DATA FOR THIS TASK –
──────
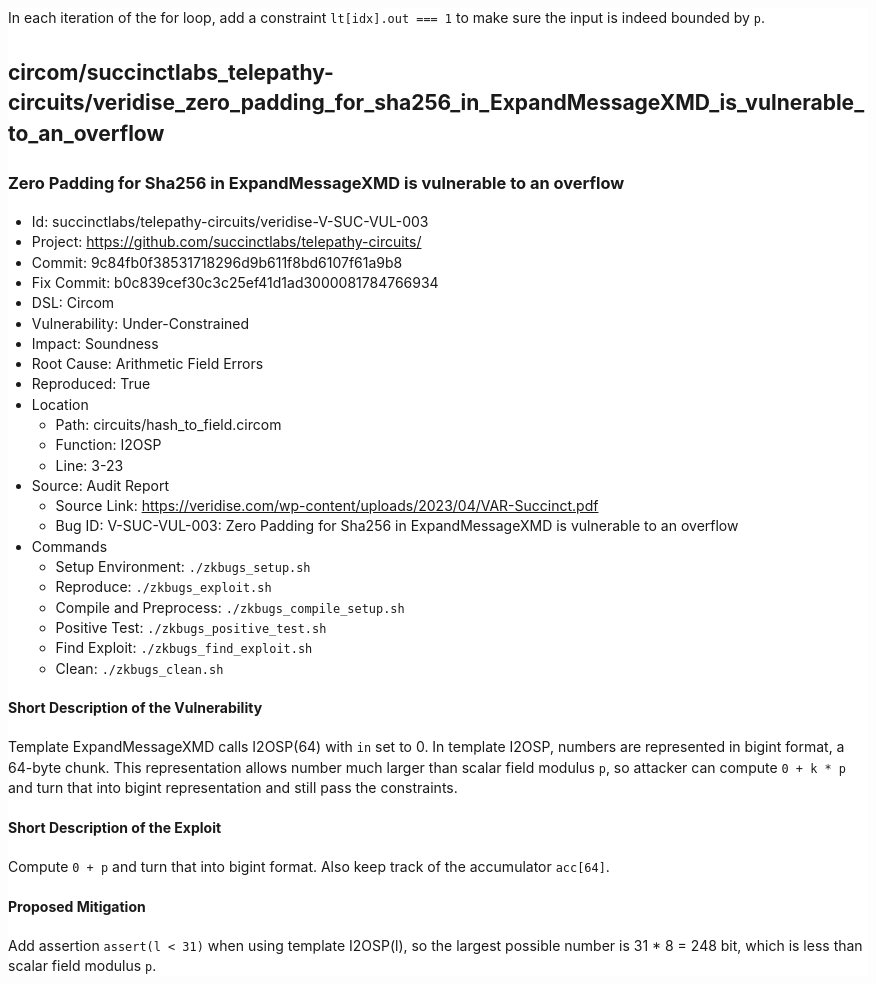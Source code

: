 In each iteration of the for loop, add a constraint `lt[idx].out === 1` to make sure the input is indeed bounded by `p`.



## circom/succinctlabs_telepathy-circuits/veridise_zero_padding_for_sha256_in_ExpandMessageXMD_is_vulnerable_to_an_overflow

### Zero Padding for Sha256 in ExpandMessageXMD is vulnerable to an overflow

* Id: succinctlabs/telepathy-circuits/veridise-V-SUC-VUL-003
* Project: https://github.com/succinctlabs/telepathy-circuits/
* Commit: 9c84fb0f38531718296d9b611f8bd6107f61a9b8
* Fix Commit: b0c839cef30c3c25ef41d1ad3000081784766934
* DSL: Circom
* Vulnerability: Under-Constrained
* Impact: Soundness
* Root Cause: Arithmetic Field Errors
* Reproduced: True
* Location
  - Path: circuits/hash_to_field.circom
  - Function: I2OSP
  - Line: 3-23
* Source: Audit Report
  - Source Link: https://veridise.com/wp-content/uploads/2023/04/VAR-Succinct.pdf
  - Bug ID: V-SUC-VUL-003: Zero Padding for Sha256 in ExpandMessageXMD is vulnerable to an overflow
* Commands
  - Setup Environment: `./zkbugs_setup.sh`
  - Reproduce: `./zkbugs_exploit.sh`
  - Compile and Preprocess: `./zkbugs_compile_setup.sh`
  - Positive Test: `./zkbugs_positive_test.sh`
  - Find Exploit: `./zkbugs_find_exploit.sh`
  - Clean: `./zkbugs_clean.sh`

#### Short Description of the Vulnerability

Template ExpandMessageXMD calls I2OSP(64) with `in` set to 0. In template I2OSP, numbers are represented in bigint format, a 64-byte chunk. This representation allows number much larger than scalar field modulus `p`, so attacker can compute `0 + k * p` and turn that into bigint representation and still pass the constraints.

#### Short Description of the Exploit

Compute `0 + p` and turn that into bigint format. Also keep track of the accumulator `acc[64]`.

#### Proposed Mitigation

Add assertion `assert(l < 31)` when using template I2OSP(l), so the largest possible number is 31 * 8 = 248 bit, which is less than scalar field modulus `p`.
──────
AIM OF THE TASK – No images belong in the copy. Transcribe every record exactly.

RESPONSE BOX –
Source code

: In each iteration of the for loop, add a constraint `lt[idx].out === 1` to make sure the input is indeed bounded by `p`.



## circom/succinctlabs_telepathy-circuits/veridise_zero_padding_for_sha256_in_ExpandMessageXMD_is_vulnerable_to_an_overflow

### Zero Padding for Sha256 in ExpandMessageXMD is vulnerable to an overflow

* Id: succinctlabs/telepathy-circuits/veridise-V-SUC-VUL-003
* Project: https://github.com/succinctlabs/telepathy-circuits/
* Commit: 9c84fb0f38531718296d9b611f8bd6107f61a9b8
* Fix Commit: b0c839cef30c3c25ef41d1ad3000081784766934
* DSL: Circom
* Vulnerability: Under-Constrained
* Impact: Soundness
* Root Cause: Arithmetic Field Errors
* Reproduced: True
* Location
  - Path: circuits/hash_to_field.circom
  - Function: I2OSP
  - Line: 3-23
* Source: Audit Report
  - Source Link: https://veridise.com/wp-content/uploads/2023/04/VAR-Succinct.pdf
  - Bug ID: V-SUC-VUL-003: Zero Padding for Sha256 in ExpandMessageXMD is vulnerable to an overflow
* Commands
  - Setup Environment: `./zkbugs_setup.sh`
  - Reproduce: `./zkbugs_exploit.sh`
  - Compile and Preprocess: `./zkbugs_compile_setup.sh`
  - Positive Test: `./zkbugs_positive_test.sh`
  - Find Exploit: `./zkbugs_find_exploit.sh`
  - Clean: `./zkbugs_clean.sh`

#### Short Description of the Vulnerability

Template ExpandMessageXMD calls I2OSP(64) with `in` set to 0. In template I2OSP, numbers are represented in bigint format, a 64-byte chunk. This representation allows number much larger than scalar field modulus `p`, so attacker can compute `0 + k * p` and turn that into bigint representation and still pass the constraints.

#### Short Description of the Exploit

Compute `0 + p` and turn that into bigint format. Also keep track of the accumulator `acc[64]`.

#### Proposed Mitigation

Add assertion `assert(l < 31)` when using template I2OSP(l), so the largest possible number is 31 * 8 = 248 bit, which is less than scalar field modulus `p`.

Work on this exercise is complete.